Mr Walsh said, however, he does expect “some flattening off” of room rate growth from the 15 per cent that Staycity achieved last year. “We’re expecting some growth in rates this year but not as much as last year,” he said, with the group’s longer-term corporate accommodation business still catching up with other categories.

Asked about the controversy around elevated room rates, particularly in the capital, last summer, Mr Walsh said that Staycity monitors its metric “very closely”.

“Our value-for-money metric in Dublin is not out of line with the rest of our estate,” he said. “When our customers rank us on value for money, it’s well above 85 per cent. That’s something that’s very important. We have dimensions to our products that hotels can’t offer, which is for families, the entire family can stay in a single accommodation unit.”

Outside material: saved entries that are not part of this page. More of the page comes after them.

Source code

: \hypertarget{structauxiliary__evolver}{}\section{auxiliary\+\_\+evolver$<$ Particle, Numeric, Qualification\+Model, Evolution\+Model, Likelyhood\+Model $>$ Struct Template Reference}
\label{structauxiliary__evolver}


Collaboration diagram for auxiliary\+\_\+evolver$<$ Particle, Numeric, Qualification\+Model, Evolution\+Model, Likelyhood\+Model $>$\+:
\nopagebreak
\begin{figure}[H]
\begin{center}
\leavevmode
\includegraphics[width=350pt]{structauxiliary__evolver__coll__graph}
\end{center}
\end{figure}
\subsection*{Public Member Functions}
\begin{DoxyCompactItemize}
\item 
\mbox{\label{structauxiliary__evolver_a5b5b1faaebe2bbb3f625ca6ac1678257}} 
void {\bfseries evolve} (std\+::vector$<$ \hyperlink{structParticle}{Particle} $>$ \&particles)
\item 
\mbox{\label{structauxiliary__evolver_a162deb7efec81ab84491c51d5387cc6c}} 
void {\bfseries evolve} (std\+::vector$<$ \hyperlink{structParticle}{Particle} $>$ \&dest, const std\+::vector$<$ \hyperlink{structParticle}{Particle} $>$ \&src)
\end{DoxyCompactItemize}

He said, however: “There are occasions when the city is absolutely full, like concerts and so on, where rates can become very expensive. But on the whole, our value-for-money metrics in Dublin aren’t out of line with other European cities.”

Mr Walsh also said that Staycity, which has made a “significant investment on brand identity”, will unveil a new look later this year, splitting its Wilde and Staycity brands into separate websites. The group is also relaunching its booking engine, which he said would make it easier for customers to use the platform.

“That brand has been around for 10 years,” he said. “So, it’s probably time give it a refresh and that’s what we’re setting out to do.”